10. Thank you crying every time you left New York or I left Michigan. It reminded me that I was out there for a purpose. You and dad were my backbone and my strength; to stay as grounded and as focused as I could be. I also learned that strength and tears are not so far apart. You can be strong and still show sadness. I also never doubted how much I was loved.

11. Thank you for carrying me for over 10 months and raising me. You still worry about us first, putting yourself last every time.

12. You cared about nutrition, and sugar intake, and healthy habits before they were trendy. I just wished I would have embraced it more when I was younger.

13. Thank you for never giving me the answers, but gently pointing out all the paths in front of me. Always allowing me to determine the correct road to take. You are my beacon of light and I am a stronger woman because you are my mother.

14. Thank you for not losing your mind hearing Mama!!! 15 times before I would find you in the house every time I needed something; big or small, or just needed to know where you were. As a mama myself now I see how incredibly irritating that is and I scream in my head (and sometimes not in my head) to make it stop.I am not as good as you, but I hope to be someday. 

15. Thank you for showing me what strength really is. You have fought this disease as a warrior and I will forever be in awe of you. 

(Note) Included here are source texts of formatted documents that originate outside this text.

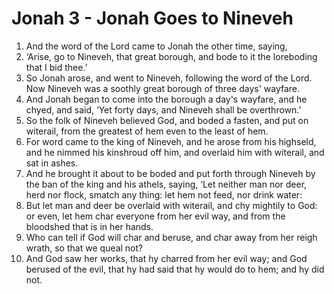 # Jonah 3 - Jonah Goes to Nineveh

1. And the word of the Lord came to Jonah the other time, saying,
2. ‘Arise, go to Nineveh, that great borough, and bode to it the loreboding
   that I bid thee.’
3. So Jonah arose, and went to Nineveh, following the word of the Lord. Now
   Nineveh was a soothly great borough of three days' wayfare.
4. And Jonah began to come into the borough a day's wayfare, and he chyed, and
   said, ‘Yet forty days, and Nineveh shall be overthrown.’
5. So the folk of Nineveh believed God, and boded a fasten, and put on
   witerail, from the greatest of hem even to the least of hem.
6. For word came to the king of Nineveh, and he arose from his highseld, and he
   nimmed his kinshroud off him, and overlaid him with witerail, and sat in
   ashes.
7. And he brought it about to be boded and put forth through Nineveh by the ban
   of the king and his athels, saying, ‘Let neither man nor deer, herd nor
   flock, smatch any thing: let hem not feed, nor drink water:
8. But let man and deer be overlaid with witerail, and chy mightily to God: or
   even, let hem char everyone from her evil way, and from the bloodshed that
   is in her hands.
9. Who can tell if God will char and beruse, and char away from her reigh
   wrath, so that we queal not?
10. And God saw her works, that hy charred from her evil way; and God berused
    of the evil, that hy had said that hy would do to hem; and hy did not.

<!-- Footnotes -->
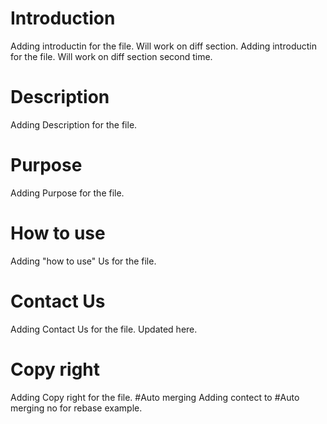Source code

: # Introduction
Adding introductin for the file. Will work on diff section.
Adding introductin for the file. Will work on diff section second time.


# Description
Adding Description for the file.

# Purpose
Adding Purpose for the file.

# How to use
Adding "how to use" Us for the file.

# Contact Us
Adding Contact Us for the file. Updated here.

# Copy right
Adding Copy right for the file. 
#Auto merging
Adding contect to #Auto merging no for rebase example.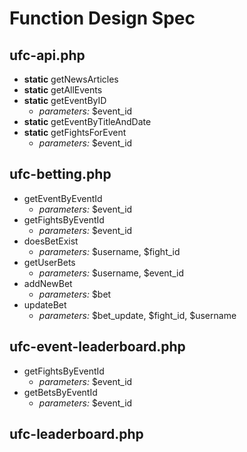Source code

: # Function Design Spec

## ufc-api.php

* **static** getNewsArticles
* **static** getAllEvents
* **static** getEventByID
  * *parameters:* $event_id
* **static** getEventByTitleAndDate
* **static** getFightsForEvent
  * *parameters:* $event_id

## ufc-betting.php
* getEventByEventId
  * *parameters:* $event_id
* getFightsByEventId
  * *parameters:* $event_id
* doesBetExist
  * *parameters:* $username, $fight_id
* getUserBets
  * *parameters:* $username, $event_id
* addNewBet
  * *parameters:* $bet
* updateBet
  * *parameters:* $bet_update, $fight_id, $username

## ufc-event-leaderboard.php
* getFightsByEventId
  * *parameters:* $event_id
* getBetsByEventId
  * *parameters:* $event_id

## ufc-leaderboard.php
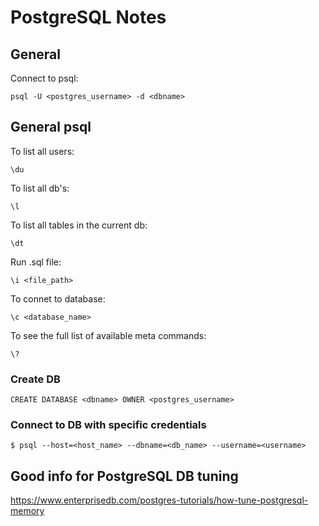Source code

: # PostgreSQL Notes

## General

Connect to psql:

`psql -U <postgres_username> -d <dbname>`

## General psql

To list all users:

`\du`

To list all db's:

`\l`

To list all tables in the current db:

`\dt`

Run .sql file:

`\i <file_path>`

To connet to database:

`\c <database_name>`

To see the full list of available meta commands:

`\?`

### Create DB

`CREATE DATABASE <dbname> OWNER <postgres_username>`

### Connect to DB with specific credentials

`$ psql --host=<host_name> --dbname=<db_name> --username=<username>`

## Good info for PostgreSQL DB tuning

https://www.enterprisedb.com/postgres-tutorials/how-tune-postgresql-memory
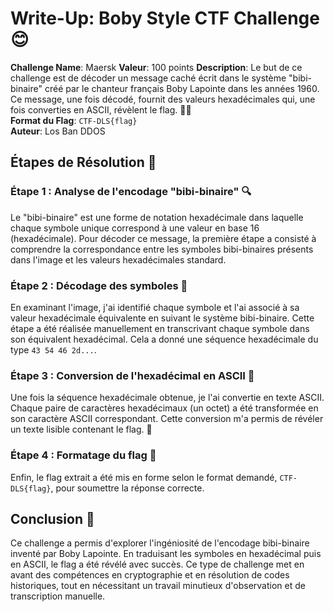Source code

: # Write-Up: Boby Style CTF Challenge 😊
**Challenge Name**: Maersk
**Valeur**: 100 points
**Description**: Le but de ce challenge est de décoder un message caché écrit dans le système "bibi-binaire" créé par le chanteur français Boby Lapointe dans les années 1960. Ce message, une fois décodé, fournit des valeurs hexadécimales qui, une fois converties en ASCII, révèlent le flag. 🕵️‍♂️  
**Format du Flag**: `CTF-DLS{flag}`  
**Auteur**: Los Ban DDOS  

## Étapes de Résolution 🚀

### Étape 1 : Analyse de l'encodage "bibi-binaire" 🔍
Le "bibi-binaire" est une forme de notation hexadécimale dans laquelle chaque symbole unique correspond à une valeur en base 16 (hexadécimale). Pour décoder ce message, la première étape a consisté à comprendre la correspondance entre les symboles bibi-binaires présents dans l'image et les valeurs hexadécimales standard.

### Étape 2 : Décodage des symboles 📜
En examinant l'image, j'ai identifié chaque symbole et l'ai associé à sa valeur hexadécimale équivalente en suivant le système bibi-binaire. Cette étape a été réalisée manuellement en transcrivant chaque symbole dans son équivalent hexadécimal. Cela a donné une séquence hexadécimale du type `43 54 46 2d...`.

### Étape 3 : Conversion de l'hexadécimal en ASCII 🔄
Une fois la séquence hexadécimale obtenue, je l'ai convertie en texte ASCII. Chaque paire de caractères hexadécimaux (un octet) a été transformée en son caractère ASCII correspondant. Cette conversion m'a permis de révéler un texte lisible contenant le flag. 🎉

### Étape 4 : Formatage du flag 📝
Enfin, le flag extrait a été mis en forme selon le format demandé, `CTF-DLS{flag}`, pour soumettre la réponse correcte.

## Conclusion 🎊
Ce challenge a permis d'explorer l'ingéniosité de l'encodage bibi-binaire inventé par Boby Lapointe. En traduisant les symboles en hexadécimal puis en ASCII, le flag a été révélé avec succès. Ce type de challenge met en avant des compétences en cryptographie et en résolution de codes historiques, tout en nécessitant un travail minutieux d'observation et de transcription manuelle.

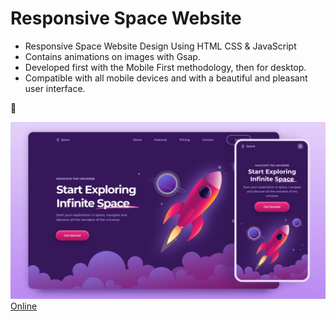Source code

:# Responsive Space Website



- Responsive Space Website Design Using HTML CSS & JavaScript
- Contains animations on images with Gsap.
- Developed first with the Mobile First methodology, then for desktop.
- Compatible with all mobile devices and with a beautiful and pleasant user interface.

💙 

![preview img](/preview.png)
[Online]("https://ariansefatdeveloper.github.io/space-website/")
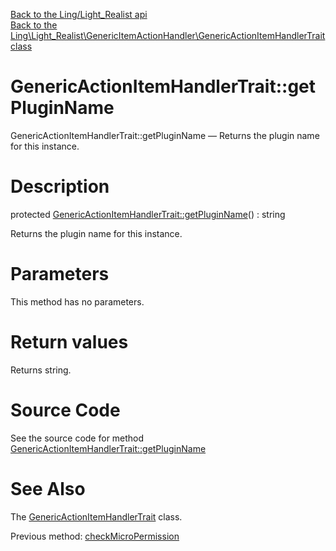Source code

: [Back to the Ling/Light_Realist api](https://github.com/lingtalfi/Light_Realist/blob/master/doc/api/Ling/Light_Realist.md)<br>
[Back to the Ling\Light_Realist\GenericItemActionHandler\GenericActionItemHandlerTrait class](https://github.com/lingtalfi/Light_Realist/blob/master/doc/api/Ling/Light_Realist/GenericItemActionHandler/GenericActionItemHandlerTrait.md)


GenericActionItemHandlerTrait::getPluginName
================



GenericActionItemHandlerTrait::getPluginName — Returns the plugin name for this instance.




Description
================


protected [GenericActionItemHandlerTrait::getPluginName](https://github.com/lingtalfi/Light_Realist/blob/master/doc/api/Ling/Light_Realist/GenericItemActionHandler/GenericActionItemHandlerTrait/getPluginName.md)() : string




Returns the plugin name for this instance.




Parameters
================

This method has no parameters.


Return values
================

Returns string.








Source Code
===========
See the source code for method [GenericActionItemHandlerTrait::getPluginName](https://github.com/lingtalfi/Light_Realist/blob/master/GenericItemActionHandler/GenericActionItemHandlerTrait.php#L163-L169)


See Also
================

The [GenericActionItemHandlerTrait](https://github.com/lingtalfi/Light_Realist/blob/master/doc/api/Ling/Light_Realist/GenericItemActionHandler/GenericActionItemHandlerTrait.md) class.

Previous method: [checkMicroPermission](https://github.com/lingtalfi/Light_Realist/blob/master/doc/api/Ling/Light_Realist/GenericItemActionHandler/GenericActionItemHandlerTrait/checkMicroPermission.md)<br>


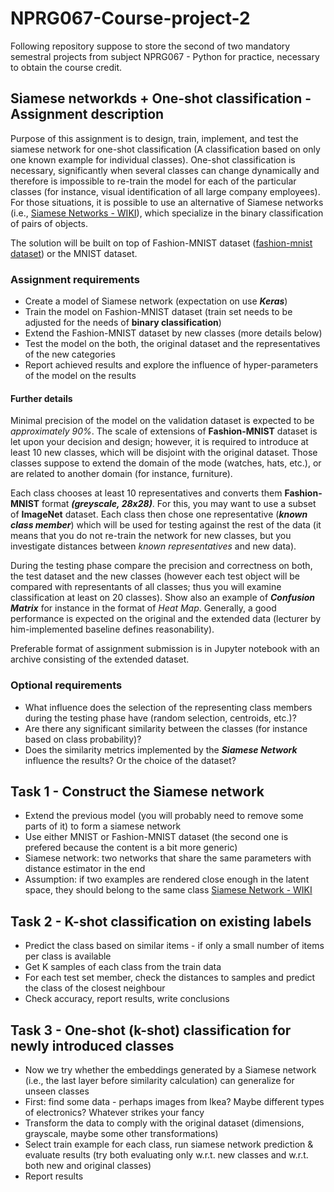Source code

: # NPRG067-Course-project-2

Following repository suppose to store the second of two mandatory semestral projects from subject NPRG067 - Python for practice, necessary to obtain the course credit.

## Siamese networkds + One-shot classification - Assignment description

Purpose of this assignment is to design, train, implement, and test the siamese network for one-shot classification (A classification based on only one known example for individual classes). One-shot classification is necessary, significantly when several classes can change dynamically and therefore is impossible to re-train the model for each of the particular classes (for instance, visual identification of all large company employees). For those situations, it is possible to use an alternative of Siamese networks (i.e., [Siamese Networks - WIKI](https://en.wikipedia.org/wiki/Siamese_neural_network)), which specialize in the binary classification of pairs of objects.


The solution will be built on top of Fashion-MNIST dataset ([fashion-mnist dataset](https://github.com/zalandoresearch/fashion-mnist)) or the MNIST dataset.

### Assignment requirements
- Create a model of Siamese network (expectation on use ***Keras***)
- Train the model on Fashion-MNIST dataset (train set needs to be adjusted for the needs of **binary classification**)
- Extend the Fashion-MNIST dataset by new classes (more details below)
- Test the model on the both, the original dataset and the representatives of the new categories
- Report achieved results and explore the influence of hyper-parameters of the model on the results

#### Further details
Minimal precision of the model on the validation dataset is expected to be *approximately 90%*. The scale of extensions of **Fashion-MNIST** dataset is let upon your decision and design; however, it is required to introduce at least 10 new classes, which will be disjoint with the original dataset. Those classes suppose to extend the domain of the mode (watches, hats, etc.), or are related to another domain (for instance, furniture). 

Each class chooses at least 10 representatives and converts them **Fashion-MNIST** format ***(greyscale, 28x28)***. For this, you may want to use a subset of **ImageNet** dataset. Each class then chose one representative (***known class member***) which will be used for testing against the rest of the data (it means that you do not re-train the network for new classes, but you investigate distances between *known representatives* and new data). 

During the testing phase compare the precision and correctness on both, the test dataset and the new classes (however each test object will be compared with representants of all classes; thus you will examine classification at least on 20 classes). Show also an example of ***Confusion Matrix*** for instance in the format of *Heat Map*. Generally, a good performance is expected on the original and the extended data (lecturer by him-implemented baseline defines reasonability).

Preferable format of assignment submission is in Jupyter notebook with an archive consisting of the extended dataset.

### Optional requirements
- What influence does the selection of the representing class members during the testing phase have (random selection, centroids, etc.)?
- Are there any significant similarity between the classes (for instance based on class probability)?
- Does the similarity metrics implemented by the ***Siamese Network*** influence the results? Or the choice of the dataset?

## Task 1 - Construct the Siamese network

- Extend the previous model (you will probably need to remove some parts of it) to form a siamese network
- Use either MNIST or Fashion-MNIST dataset (the second one is prefered because the content is a bit more generic)
- Siamese network: two networks that share the same parameters with distance estimator in the end
- Assumption: if two examples are rendered close enough in the latent space, they should belong to the same class [Siamese Network - WIKI](https://en.wikipedia.org/wiki/Siamese_neural_network)

## Task 2 - K-shot classification on existing labels

- Predict the class based on similar items - if only a small number of items per class is available
- Get K samples of each class from the train data
- For each test set member, check the distances to samples and predict the class of the closest neighbour
- Check accuracy, report results, write conclusions

## Task 3 - One-shot (k-shot) classification for newly introduced classes

- Now we try whether the embeddings generated by a Siamese network (i.e., the last layer before similarity calculation) can generalize for unseen classes
- First: find some data - perhaps images from Ikea? Maybe different types of electronics? Whatever strikes your fancy
- Transform the data to comply with the original dataset (dimensions, grayscale, maybe some other transformations)
- Select train example for each class, run siamese network prediction & evaluate results (try both evaluating only w.r.t. new classes and w.r.t. both new and original classes)
- Report results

16. You wake every day and struggle to accomplish daily tasks that so many take for granted. No matter what is taken from you, you face it head on and as scary as it is you are still protecting all of us before worrying about yourself.  You are a caregiver by nature and it is a beautiful part of you.Through it all, you have remained positive and determined to fight. It must be strange to be the one who needs the care, but it's ok. It's our turn. And it's ok to focus on you now, and do what's right for you. We will support and rally around you like you have done for each of us time and again. You are not alone.

17. You are never short of a smile, a wink, a kiss, a hug, and an I love you everyday. It truly is enough. I feel all of your love in those tiny expressions. 

18. I am so blessed to be your daughter and have such an amazing role model that I continue to learn from everyday. You are never far from my thoughts, I am constantly asking myself What Would My Mama Do? And I have a feeling I will be asking myself that for a long time to come. Somehow even in a thought you can ground me and guide me in the right direction. 

I love you My Mama. Thank you for all this and so much more I don't have words for.